Protetor solar para pele negra: como escolher e reduzir o resíduo branco

Tempo de leitura: 16 minutosA melanina oferece proteção parcial contra a radiação solar, não proteção absoluta. Este guia explica o que FPS, UVA e luz visível significam, por que algumas fórmulas deixam resíduo branco em peles escuras, como reduzir esse efeito e em que situações o protetor com cor faz mais diferença — com os limites do que a evidência disponível realmente sustenta.

Tempo de leitura: 16 minutos

Sim: a pele negra precisa de fotoproteção diária. A melanina — o pigmento que dá cor à pele — absorve e dispersa parte da radiação solar e oferece uma barreira natural real, mas parcial. Ela reduz certos danos; não elimina o risco de fotoenvelhecimento nem o de alterações de pigmentação como o melasma e a hiperpigmentação.
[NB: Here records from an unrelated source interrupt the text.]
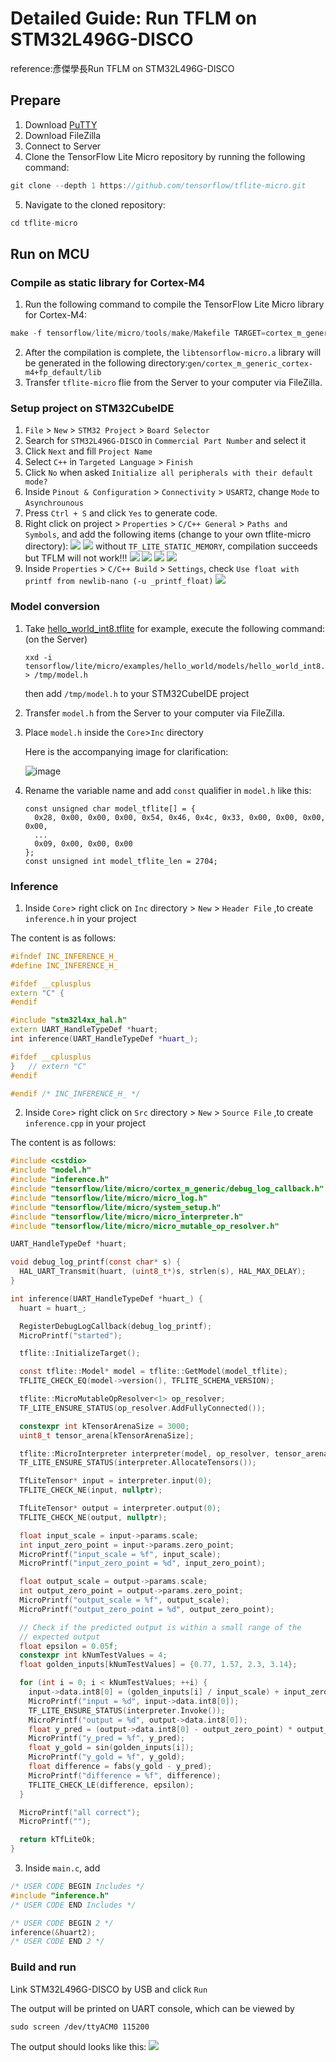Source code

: # Detailed Guide: Run TFLM on STM32L496G-DISCO
reference:彥傑學長Run TFLM on STM32L496G-DISCO

## Prepare
1. Download [PuTTY](https://www.putty.org/)
2. Download FileZilla
3. Connect to Server
4. Clone the TensorFlow Lite Micro repository by running the following command:
```c
git clone --depth 1 https://github.com/tensorflow/tflite-micro.git
```
5. Navigate to the cloned repository:
```c
cd tflite-micro
```
## Run on MCU
### Compile as static library for Cortex-M4
1. Run the following command to compile the TensorFlow Lite Micro library for Cortex-M4:
```c
make -f tensorflow/lite/micro/tools/make/Makefile TARGET=cortex_m_generic TARGET_ARCH=cortex-m4+fp OPTIMIZED_KERNEL_DIR=cmsis_nn microlite
```
2. After the compilation is complete,
the `libtensorflow-micro.a` library will be generated in the following directory:`gen/cortex_m_generic_cortex-m4+fp_default/lib`
3. Transfer `tflite-micro` flie from the Server to your computer via FileZilla.

### Setup project on STM32CubeIDE
1. `File` > `New` > `STM32 Project` > `Board Selector`
2. Search for `STM32L496G-DISCO` in `Commercial Part Number` and select it
3. Click `Next` and fill `Project Name`
4. Select `C++` in `Targeted Language` > `Finish`
5. Click `No` when asked `Initialize all peripherals with their default mode?`
6. Inside `Pinout & Configuration` > `Connectivity` > `USART2`, change `Mode` to `Asynchrounous`
7. Press `Ctrl + S` and click `Yes` to generate code.
8. Right click on project > `Properties` > `C/C++ General` > `Paths and Symbols`, and add the following items (change to your own tflite-micro directory):
![](https://i.imgur.com/RdNaUGa.png)
![](https://i.imgur.com/7t1MLfB.png)
without `TF_LITE_STATIC_MEMORY`, compilation succeeds but TFLM will not work!!!
![](https://i.imgur.com/LkWXDCg.png)
![](https://i.imgur.com/RHyqrgq.png)
![](https://i.imgur.com/khnAnh1.png)
![](https://i.imgur.com/ejpoq2v.png)
9. Inside `Properties` > `C/C++ Build` > `Settings`, check `Use float with printf from newlib-nano (-u _printf_float)`
![](https://i.imgur.com/sHl413t.png)

### Model conversion
1. Take [hello_world_int8.tflite](https://github.com/tensorflow/tflite-micro/blob/main/tensorflow/lite/micro/examples/hello_world/models/hello_world_int8.tflite) for example, execute the following command:(on the Server)
   ```
   xxd -i tensorflow/lite/micro/examples/hello_world/models/hello_world_int8.tflite > /tmp/model.h
   ```
   then add `/tmp/model.h` to your STM32CubeIDE project
2. Transfer `model.h` from the Server to your computer via FileZilla.
3. Place `model.h` inside the `Core`>`Inc` directory

   Here is the accompanying image for clarification:

   ![image](https://github.com/Shuningchang/UART/assets/174292413/61a94e70-8d25-4bcd-bc0b-05edaacfe4e6)
4. Rename the variable name and add `const` qualifier in `model.h` like this:
   ```
   const unsigned char model_tflite[] = {
     0x28, 0x00, 0x00, 0x00, 0x54, 0x46, 0x4c, 0x33, 0x00, 0x00, 0x00, 0x00,
     ...
     0x09, 0x00, 0x00, 0x00
   };
   const unsigned int model_tflite_len = 2704;
   ```
### Inference

1. Inside `Core`> right click on `Inc` directory > `New` > `Header File` ,to create `inference.h` in your project

The content is as follows:
   ```cpp
   #ifndef INC_INFERENCE_H_
   #define INC_INFERENCE_H_

   #ifdef __cplusplus
   extern "C" {
   #endif

   #include "stm32l4xx_hal.h"
   extern UART_HandleTypeDef *huart;
   int inference(UART_HandleTypeDef *huart_);

   #ifdef __cplusplus
   }   // extern "C"
   #endif

   #endif /* INC_INFERENCE_H_ */
   ```
2. Inside `Core`> right click on `Src` directory > `New` > `Source File` ,to create `inference.cpp` in your project

The content is as follows:
```c
#include <cstdio>
#include "model.h"
#include "inference.h"
#include "tensorflow/lite/micro/cortex_m_generic/debug_log_callback.h"
#include "tensorflow/lite/micro/micro_log.h"
#include "tensorflow/lite/micro/system_setup.h"
#include "tensorflow/lite/micro/micro_interpreter.h"
#include "tensorflow/lite/micro/micro_mutable_op_resolver.h"

UART_HandleTypeDef *huart;

void debug_log_printf(const char* s) {
  HAL_UART_Transmit(huart, (uint8_t*)s, strlen(s), HAL_MAX_DELAY);
}

int inference(UART_HandleTypeDef *huart_) {
  huart = huart_;

  RegisterDebugLogCallback(debug_log_printf);
  MicroPrintf("started");

  tflite::InitializeTarget();

  const tflite::Model* model = tflite::GetModel(model_tflite);
  TFLITE_CHECK_EQ(model->version(), TFLITE_SCHEMA_VERSION);

  tflite::MicroMutableOpResolver<1> op_resolver;
  TF_LITE_ENSURE_STATUS(op_resolver.AddFullyConnected());

  constexpr int kTensorArenaSize = 3000;
  uint8_t tensor_arena[kTensorArenaSize];

  tflite::MicroInterpreter interpreter(model, op_resolver, tensor_arena, kTensorArenaSize);
  TF_LITE_ENSURE_STATUS(interpreter.AllocateTensors());

  TfLiteTensor* input = interpreter.input(0);
  TFLITE_CHECK_NE(input, nullptr);

  TfLiteTensor* output = interpreter.output(0);
  TFLITE_CHECK_NE(output, nullptr);

  float input_scale = input->params.scale;
  int input_zero_point = input->params.zero_point;
  MicroPrintf("input_scale = %f", input_scale);
  MicroPrintf("input_zero_point = %d", input_zero_point);

  float output_scale = output->params.scale;
  int output_zero_point = output->params.zero_point;
  MicroPrintf("output_scale = %f", output_scale);
  MicroPrintf("output_zero_point = %d", output_zero_point);

  // Check if the predicted output is within a small range of the
  // expected output
  float epsilon = 0.05f;
  constexpr int kNumTestValues = 4;
  float golden_inputs[kNumTestValues] = {0.77, 1.57, 2.3, 3.14};

  for (int i = 0; i < kNumTestValues; ++i) {
	input->data.int8[0] = (golden_inputs[i] / input_scale) + input_zero_point;
	MicroPrintf("input = %d", input->data.int8[0]);
	TF_LITE_ENSURE_STATUS(interpreter.Invoke());
	MicroPrintf("output = %d", output->data.int8[0]);
	float y_pred = (output->data.int8[0] - output_zero_point) * output_scale;
	MicroPrintf("y_pred = %f", y_pred);
	float y_gold = sin(golden_inputs[i]);
	MicroPrintf("y_gold = %f", y_gold);
	float difference = fabs(y_gold - y_pred);
	MicroPrintf("difference = %f", difference);
	TFLITE_CHECK_LE(difference, epsilon);
  }

  MicroPrintf("all correct");
  MicroPrintf("");

  return kTfLiteOk;
}
```
3. Inside `main.c`, add
```c
/* USER CODE BEGIN Includes */
#include "inference.h"
/* USER CODE END Includes */
```
```c
/* USER CODE BEGIN 2 */
inference(&huart2);
/* USER CODE END 2 */
```
### Build and run
Link STM32L496G-DISCO by USB and click `Run` 

The output will be printed on UART console, which can be viewed by
```
sudo screen /dev/ttyACM0 115200
```
The output should looks like this:
![](https://i.imgur.com/DaZFPwp.png)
Há uma segunda questão, prática e legítima: muitos protetores deixam um véu esbranquiçado que fica evidente em peles escuras. Esse efeito já foi medido em estudo experimental, ainda que em amostra pequena e com formulações que não são as vendidas no Brasil. O que a evidência mostra é que ele depende da formulação, e não do rótulo “mineral” ou “químico”.

Pele negra precisa usar protetor solar?

Precisa. O Consenso Brasileiro de Fotoproteção, da Sociedade Brasileira de Dermatologia (SBD), recomenda medidas de fotoproteção — incluindo protetor solar — para pessoas de qualquer coloração de pele, afrodescendentes incluídos.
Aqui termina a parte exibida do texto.